TASK DIRECTIONS
The required lines are those that contain "This"; pull them out of the data and copy them.

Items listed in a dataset
= = = =
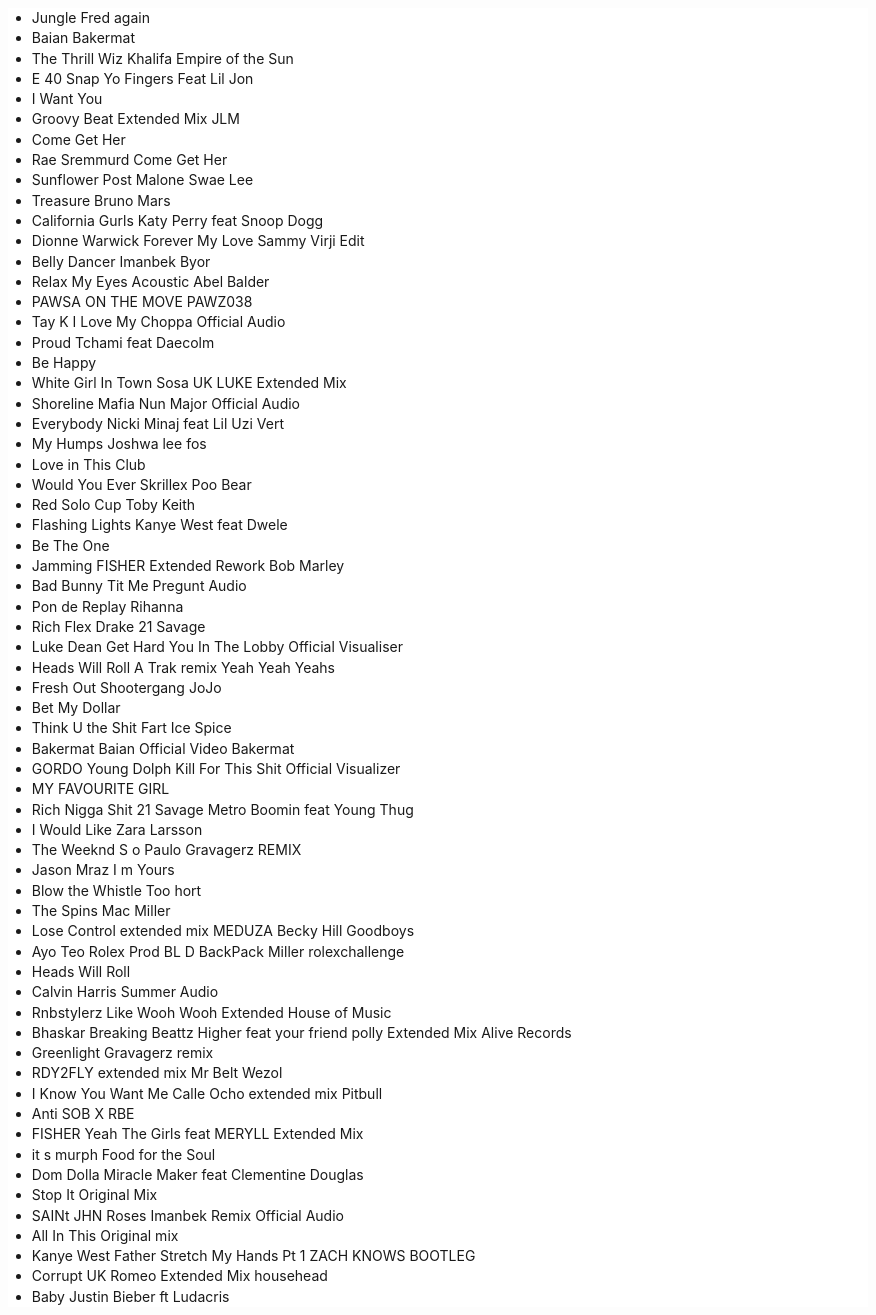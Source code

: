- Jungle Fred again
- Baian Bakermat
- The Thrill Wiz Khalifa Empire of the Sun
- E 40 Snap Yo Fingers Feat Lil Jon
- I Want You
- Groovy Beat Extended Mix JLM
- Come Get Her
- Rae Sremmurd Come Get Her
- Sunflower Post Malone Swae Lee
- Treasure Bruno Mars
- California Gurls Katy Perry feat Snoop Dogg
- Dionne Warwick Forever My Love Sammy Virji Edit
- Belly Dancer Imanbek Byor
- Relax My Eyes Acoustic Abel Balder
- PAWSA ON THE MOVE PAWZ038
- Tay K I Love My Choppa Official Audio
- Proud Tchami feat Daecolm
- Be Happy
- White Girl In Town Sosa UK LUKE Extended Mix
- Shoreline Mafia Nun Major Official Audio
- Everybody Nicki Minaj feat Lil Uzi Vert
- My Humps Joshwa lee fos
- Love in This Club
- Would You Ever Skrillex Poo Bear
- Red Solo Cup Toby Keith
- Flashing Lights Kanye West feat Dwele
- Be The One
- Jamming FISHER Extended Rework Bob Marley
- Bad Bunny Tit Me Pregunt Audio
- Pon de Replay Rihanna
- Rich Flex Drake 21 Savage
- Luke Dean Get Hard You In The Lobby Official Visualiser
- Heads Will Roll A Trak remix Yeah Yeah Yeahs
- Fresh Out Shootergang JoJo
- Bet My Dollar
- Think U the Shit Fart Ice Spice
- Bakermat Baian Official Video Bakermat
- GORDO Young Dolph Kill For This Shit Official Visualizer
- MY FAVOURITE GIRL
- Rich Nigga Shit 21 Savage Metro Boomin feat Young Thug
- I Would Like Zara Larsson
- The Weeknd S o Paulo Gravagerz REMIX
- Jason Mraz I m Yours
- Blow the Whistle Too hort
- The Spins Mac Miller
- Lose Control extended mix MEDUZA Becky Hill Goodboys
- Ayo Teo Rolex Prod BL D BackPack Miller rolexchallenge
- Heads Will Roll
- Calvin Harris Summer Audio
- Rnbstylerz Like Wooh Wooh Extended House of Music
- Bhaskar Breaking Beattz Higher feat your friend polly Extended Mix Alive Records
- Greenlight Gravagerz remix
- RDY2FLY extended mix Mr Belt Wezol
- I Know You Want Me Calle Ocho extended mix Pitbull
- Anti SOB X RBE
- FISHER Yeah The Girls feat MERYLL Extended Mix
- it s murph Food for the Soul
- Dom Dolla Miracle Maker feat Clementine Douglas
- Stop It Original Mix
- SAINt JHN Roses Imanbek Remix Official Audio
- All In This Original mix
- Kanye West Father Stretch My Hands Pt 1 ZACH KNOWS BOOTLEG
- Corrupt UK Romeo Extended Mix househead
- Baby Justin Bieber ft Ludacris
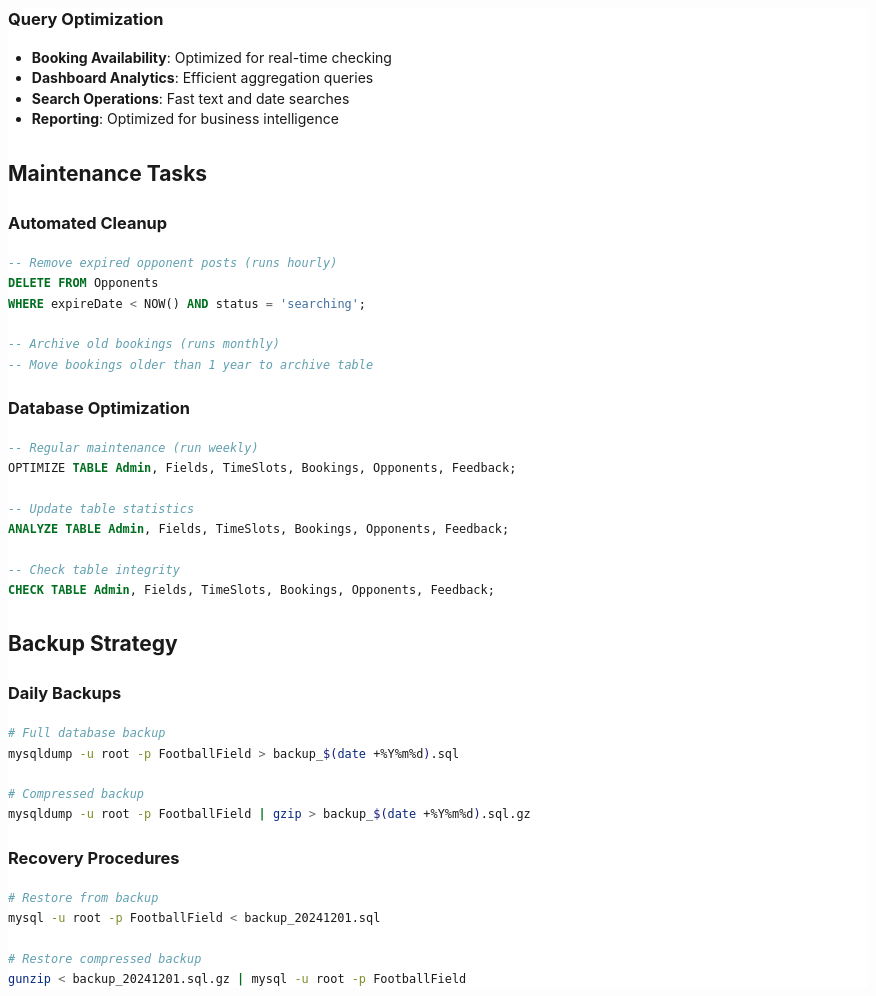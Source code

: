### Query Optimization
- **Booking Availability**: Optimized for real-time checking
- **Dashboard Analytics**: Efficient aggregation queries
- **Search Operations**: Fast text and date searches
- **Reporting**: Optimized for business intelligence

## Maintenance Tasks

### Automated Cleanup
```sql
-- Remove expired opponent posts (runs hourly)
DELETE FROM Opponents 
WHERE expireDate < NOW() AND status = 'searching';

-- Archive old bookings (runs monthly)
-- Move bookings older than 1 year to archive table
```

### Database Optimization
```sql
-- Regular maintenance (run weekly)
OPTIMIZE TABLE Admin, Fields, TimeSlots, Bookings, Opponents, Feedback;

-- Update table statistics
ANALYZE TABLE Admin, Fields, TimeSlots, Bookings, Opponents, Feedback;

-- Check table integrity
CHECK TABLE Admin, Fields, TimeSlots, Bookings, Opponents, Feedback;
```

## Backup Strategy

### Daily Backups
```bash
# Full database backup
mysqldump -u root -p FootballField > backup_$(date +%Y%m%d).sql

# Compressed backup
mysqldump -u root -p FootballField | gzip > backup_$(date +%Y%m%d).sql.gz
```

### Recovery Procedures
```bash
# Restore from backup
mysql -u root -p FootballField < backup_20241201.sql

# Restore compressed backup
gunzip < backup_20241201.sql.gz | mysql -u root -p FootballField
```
= = = =
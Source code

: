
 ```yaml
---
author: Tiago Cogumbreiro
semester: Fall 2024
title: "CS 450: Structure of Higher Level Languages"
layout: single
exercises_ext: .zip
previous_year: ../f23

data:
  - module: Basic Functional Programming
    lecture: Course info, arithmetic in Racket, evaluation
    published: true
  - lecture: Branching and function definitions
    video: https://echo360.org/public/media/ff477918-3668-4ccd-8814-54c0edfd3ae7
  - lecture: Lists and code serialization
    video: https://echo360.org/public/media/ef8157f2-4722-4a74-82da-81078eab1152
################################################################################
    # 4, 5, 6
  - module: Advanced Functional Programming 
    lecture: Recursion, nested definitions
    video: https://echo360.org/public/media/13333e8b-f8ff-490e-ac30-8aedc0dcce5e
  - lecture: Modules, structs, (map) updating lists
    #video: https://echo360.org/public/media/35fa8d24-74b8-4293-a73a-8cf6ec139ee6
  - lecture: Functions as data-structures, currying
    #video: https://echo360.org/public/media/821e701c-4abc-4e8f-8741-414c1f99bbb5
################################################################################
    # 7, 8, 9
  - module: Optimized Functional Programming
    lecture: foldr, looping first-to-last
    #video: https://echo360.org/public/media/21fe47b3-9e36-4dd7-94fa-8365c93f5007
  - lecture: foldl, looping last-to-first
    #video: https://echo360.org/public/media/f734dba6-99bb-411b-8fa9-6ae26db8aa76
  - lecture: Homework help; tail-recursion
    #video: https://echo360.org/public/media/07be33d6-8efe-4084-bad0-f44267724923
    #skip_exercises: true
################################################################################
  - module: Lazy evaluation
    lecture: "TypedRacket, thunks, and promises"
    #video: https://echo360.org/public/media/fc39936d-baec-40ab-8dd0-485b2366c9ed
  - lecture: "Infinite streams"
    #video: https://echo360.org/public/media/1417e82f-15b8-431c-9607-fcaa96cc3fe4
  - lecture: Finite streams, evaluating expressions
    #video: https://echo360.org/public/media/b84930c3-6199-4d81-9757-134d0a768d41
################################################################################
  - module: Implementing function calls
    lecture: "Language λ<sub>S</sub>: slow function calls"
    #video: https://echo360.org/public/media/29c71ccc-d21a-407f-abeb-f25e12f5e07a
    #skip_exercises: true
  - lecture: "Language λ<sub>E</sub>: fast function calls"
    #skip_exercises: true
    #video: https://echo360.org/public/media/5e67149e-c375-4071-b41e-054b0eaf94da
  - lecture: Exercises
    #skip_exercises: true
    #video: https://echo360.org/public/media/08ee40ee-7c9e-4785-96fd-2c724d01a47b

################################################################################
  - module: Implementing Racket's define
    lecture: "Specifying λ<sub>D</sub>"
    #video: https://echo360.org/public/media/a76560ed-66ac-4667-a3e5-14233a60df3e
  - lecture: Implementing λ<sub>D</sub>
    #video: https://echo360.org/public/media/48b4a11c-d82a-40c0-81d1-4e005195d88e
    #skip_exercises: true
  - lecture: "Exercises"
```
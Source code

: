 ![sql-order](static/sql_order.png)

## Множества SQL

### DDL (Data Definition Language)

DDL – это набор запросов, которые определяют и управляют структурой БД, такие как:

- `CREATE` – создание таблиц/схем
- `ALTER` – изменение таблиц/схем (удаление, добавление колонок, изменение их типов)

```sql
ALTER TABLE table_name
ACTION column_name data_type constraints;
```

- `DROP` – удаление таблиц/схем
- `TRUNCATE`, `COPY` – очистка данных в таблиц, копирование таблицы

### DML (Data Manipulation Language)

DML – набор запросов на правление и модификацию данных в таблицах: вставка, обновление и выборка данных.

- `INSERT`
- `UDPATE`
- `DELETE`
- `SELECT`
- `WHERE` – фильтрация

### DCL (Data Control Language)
= = = =
ANSWER TO THE EXERCISE
- Love in This Club
- GORDO Young Dolph Kill For This Shit Official Visualizer
- All In This Original mix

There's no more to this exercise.